▸ **AIM OF THE TASK**: Each entry must be given again exactly as it appears, with images excluded.

TASK INPUTS Start Marker

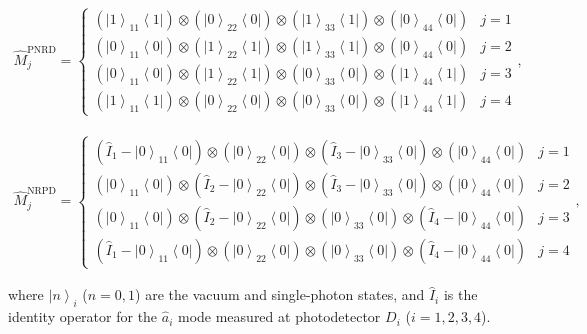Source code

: \documentclass[aps,twocolumn,secnumarabic,amsmath,amssymb,pra,groupedaddress,
showpacs, showkeys,draft]{revtex4-1}
\newcommand{\bra}[1]{\left\langle #1 \right|}
\newcommand{\ket}[1]{\left|#1\right\rangle}
\newcommand{\pna}[1]{\left(#1\right)}
\begin{document}
\begin{widetext}
\begin{align}
    \hat{M}_j^{\textrm{PNRD}} = \left\{
	\begin{array}{lr}
\pna{\ket{1}_{11}\bra{1}}\otimes\pna{\ket{0}_{22}\bra{0}}\otimes\pna{\ket{1}_{33}\bra{1}}\otimes\pna{\ket{0}_{44}\bra{0}} & j=1\\
\pna{\ket{0}_{11}\bra{0}}\otimes\pna{\ket{1}_{22}\bra{1}}\otimes\pna{\ket{1}_{33}\bra{1}}\otimes\pna{\ket{0}_{44}\bra{0}} & j=2\\
\pna{\ket{0}_{11}\bra{0}}\otimes\pna{\ket{1}_{22}\bra{1}}\otimes\pna{\ket{0}_{33}\bra{0}}\otimes\pna{\ket{1}_{44}\bra{1}} & j=3\\
\pna{\ket{1}_{11}\bra{1}}\otimes\pna{\ket{0}_{22}\bra{0}}\otimes\pna{\ket{0}_{33}\bra{0}}\otimes\pna{\ket{1}_{44}\bra{1}} & j=4
	\end{array}
	\right.,
\end{align}


\begin{align}
    \hat{M}_j^{\textrm{NRPD}} = \left\{
	\begin{array}{lr}
\pna{\hat{I}_1-\ket{0}_{11}\bra{0}}\otimes\pna{\ket{0}_{22}\bra{0}}\otimes\pna{\hat{I}_3-\ket{0}_{33}\bra{0}}\otimes\pna{\ket{0}_{44}\bra{0}} & j=1\\
\pna{\ket{0}_{11}\bra{0}}\otimes\pna{\hat{I}_2-\ket{0}_{22}\bra{0}}\otimes\pna{\hat{I}_3-\ket{0}_{33}\bra{0}}\otimes\pna{\ket{0}_{44}\bra{0}} & j=2\\
\pna{\ket{0}_{11}\bra{0}}\otimes\pna{\hat{I}_2-\ket{0}_{22}\bra{0}}\otimes\pna{\ket{0}_{33}\bra{0}}\otimes\pna{\hat{I}_4-\ket{0}_{44}\bra{0}} & j=3\\
\pna{\hat{I}_1-\ket{0}_{11}\bra{0}}\otimes\pna{\ket{0}_{22}\bra{0}}\otimes\pna{\ket{0}_{33}\bra{0}}\otimes\pna{\hat{I}_4-\ket{0}_{44}\bra{0}} & j=4
	\end{array}
	\right.,
	\label{eq:chap3:meas_povm}
\end{align}
\end{widetext}
where $\ket{n}_i$ ($n=0,1$) are the vacuum and single-photon states, and
$\hat{I}_i$ is the identity operator for the $\hat{a}_i$ mode measured at
photodetector $D_i$ ($i=1,2,3,4$).
\end{document}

TASK INPUTS End Marker

▸ **ANSWER SECTION**:
Source code

: \documentclass[aps,twocolumn,secnumarabic,amsmath,amssymb,pra,groupedaddress,
showpacs, showkeys,draft]{revtex4-1}
\newcommand{\bra}[1]{\left\langle #1 \right|}
\newcommand{\ket}[1]{\left|#1\right\rangle}
\newcommand{\pna}[1]{\left(#1\right)}
\begin{document}
\begin{widetext}
\begin{align}
    \hat{M}_j^{\textrm{PNRD}} = \left\{
	\begin{array}{lr}
\pna{\ket{1}_{11}\bra{1}}\otimes\pna{\ket{0}_{22}\bra{0}}\otimes\pna{\ket{1}_{33}\bra{1}}\otimes\pna{\ket{0}_{44}\bra{0}} & j=1\\
\pna{\ket{0}_{11}\bra{0}}\otimes\pna{\ket{1}_{22}\bra{1}}\otimes\pna{\ket{1}_{33}\bra{1}}\otimes\pna{\ket{0}_{44}\bra{0}} & j=2\\
\pna{\ket{0}_{11}\bra{0}}\otimes\pna{\ket{1}_{22}\bra{1}}\otimes\pna{\ket{0}_{33}\bra{0}}\otimes\pna{\ket{1}_{44}\bra{1}} & j=3\\
\pna{\ket{1}_{11}\bra{1}}\otimes\pna{\ket{0}_{22}\bra{0}}\otimes\pna{\ket{0}_{33}\bra{0}}\otimes\pna{\ket{1}_{44}\bra{1}} & j=4
	\end{array}
	\right.,
\end{align}


\begin{align}
    \hat{M}_j^{\textrm{NRPD}} = \left\{
	\begin{array}{lr}
\pna{\hat{I}_1-\ket{0}_{11}\bra{0}}\otimes\pna{\ket{0}_{22}\bra{0}}\otimes\pna{\hat{I}_3-\ket{0}_{33}\bra{0}}\otimes\pna{\ket{0}_{44}\bra{0}} & j=1\\
\pna{\ket{0}_{11}\bra{0}}\otimes\pna{\hat{I}_2-\ket{0}_{22}\bra{0}}\otimes\pna{\hat{I}_3-\ket{0}_{33}\bra{0}}\otimes\pna{\ket{0}_{44}\bra{0}} & j=2\\
\pna{\ket{0}_{11}\bra{0}}\otimes\pna{\hat{I}_2-\ket{0}_{22}\bra{0}}\otimes\pna{\ket{0}_{33}\bra{0}}\otimes\pna{\hat{I}_4-\ket{0}_{44}\bra{0}} & j=3\\
\pna{\hat{I}_1-\ket{0}_{11}\bra{0}}\otimes\pna{\ket{0}_{22}\bra{0}}\otimes\pna{\ket{0}_{33}\bra{0}}\otimes\pna{\hat{I}_4-\ket{0}_{44}\bra{0}} & j=4
	\end{array}
	\right.,
	\label{eq:chap3:meas_povm}
\end{align}
\end{widetext}
where $\ket{n}_i$ ($n=0,1$) are the vacuum and single-photon states, and
$\hat{I}_i$ is the identity operator for the $\hat{a}_i$ mode measured at
photodetector $D_i$ ($i=1,2,3,4$).
\end{document}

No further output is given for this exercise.